Dark Reapers are an excellent firepower unit. They can engage heavy infantry and vehicles with excellent results, and they have great range and above average mobility. The previous standard build was a squad with an Exarch with a tempest launcher to destroy enemy infantry. However, I think their optimal role has changed now that they have access to starshot missiles. I would go with a squad all with starshot missiles and an Exarch with an eldar missile launcher with Fast Shot and Night Vision (flakk missiles are useful if you have the points but not required). This squad can still take out most infantry but can also provide massed S8 firepower, something most Eldar armies really seem to lack.

Vaul’s Wrath Support Battery

These are the Eldar artillery, and there are three types. They are a general artillery unit of 1-3 artillery pieces each with two Guardian crew. They can be joined by a Warlock for some added flexibility, though only Conceal really benefits them. Like all artillery, they are very durable but their firepower varies by type.

One of the cheapest options (and my favorite) is the Shadow Weaver. It fires a S6 barrage blast out to 48”, with the same Monofilament rule as the Warp Spiders’ Death Spinner. This makes it dangerous to even the heaviest infantry as well as S7 against vehicles. For relatively few points, Shadow Weavers allow you to put a lot of threatening hits onto enemy infantry and even have a good chance of damaging vehicles. They can reach almost any area on the table if deployed centrally. Finally, the barrage rules mean that they are excellent for sniping important models from enemy squads.

The Vibro-cannon is an equally cheap option. It is essentially a Pinning autocannon, but it gains an extra point of strength and AP for each hit beyond the first caused by a unit. This means that a unit of three Vibro-cannons that all hit will hit at S9 AP2, which is pretty impressive. They are limited by having to see their targets and by causing a relatively small number of hits, but Vibro-cannons can act as excellent vehicle hunters for cheap. Guide really helps to increase their hitting power.

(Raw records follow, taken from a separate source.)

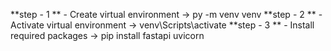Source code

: **step - 1 ** - Create virtual environment -> py -m venv venv
**step - 2 ** - Activate virtual environment -> venv\Scripts\activate
**step - 3 ** - Install required packages -> pip install fastapi uvicorn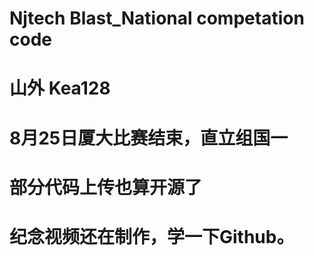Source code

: # Njtech Blast_National competation code
# 山外 Kea128

# 8月25日厦大比赛结束，直立组国一
# 部分代码上传也算开源了
# 纪念视频还在制作，学一下Github。
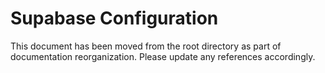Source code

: # Supabase Configuration

This document has been moved from the root directory as part of documentation reorganization. Please update any references accordingly.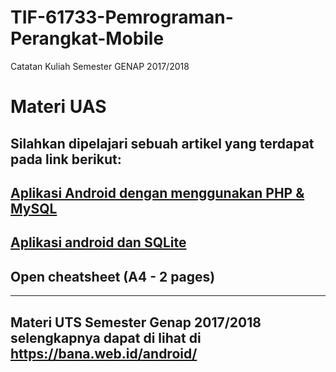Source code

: # TIF-61733-Pemrograman-Perangkat-Mobile
Catatan Kuliah Semester GENAP 2017/2018

# Materi UAS #

## Silahkan dipelajari sebuah artikel yang terdapat pada link berikut: ##

## [Aplikasi Android dengan menggunakan PHP & MySQL](https://www.androidhive.info/2012/05/how-to-connect-android-with-php-mysql/) ##
## [Aplikasi android dan SQLite](https://www.androidhive.info/2011/11/android-sqlite-database-tutorial/) ##

## Open cheatsheet (A4 - 2 pages) ##


--------------------------------------------------------------------------------------------------------
## Materi UTS Semester Genap 2017/2018 selengkapnya dapat di lihat di https://bana.web.id/android/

The D-cannon is the final option, and costs almost twice as much as the other weapons. It is a barrage blast with a 24” range, which is pretty meager. However, that blast S10 AP2 with the Distort rule. D-cannons will kill anything that they hit; they are essentially a Vindicator that doesn’t need line of sight. D-cannons are most useful as a defensive weapon, creating a no-go zone around them where any enemy will be violently punished. If you need to dissuade the enemy from approaching your other squads (such as Guardians holding objectives or Dark Reapers blazing away with missiles), then the D-cannon is the weapon for you.

War Walker Squadron

War Walkers may be the most straightforward unit in the Eldar codex. They’re a walker with AV10 all around, a 5+ invulnerable save, Battle Focus, Fleet, and Scouts. They sound pretty fragile, and they are. However, they can mount any two of the standard Eldar heavy weapons, and they don’t count as twin-linked if they have two of the same weapon. War Walkers come with two shuriken cannons, but all of the other weapon upgrades (except the ever overpriced Eldar missile launcher) are a measly 5 points. If you decide to go with the missile launcher, War Walkers can take flakk missile for even more points. They’re the only entry in the codex that can take multiple flakk missiles, but the price is very high.

War Walkers are cheap and mobile fire platforms, and are quite popular. Dual scatter lasers will pump out an extraordinary number of S6 shots for its cost, while bright lances make for great vehicle hunters. Even the basic shuriken cannons are quite useful for the points, though their range is limited. Battle Focus allows the War Walkers to take excellent advantage of cover while maintaining fire, and they can use Scout or Outflank to reach the best firing positions.

I really don’t have anything bad to say about War Walkers. They will fill pretty much any firepower need in your army. Of course, they are fragile and will die to concentrated bolter fire, but you should be able to use their range and mobility to keep them out of danger.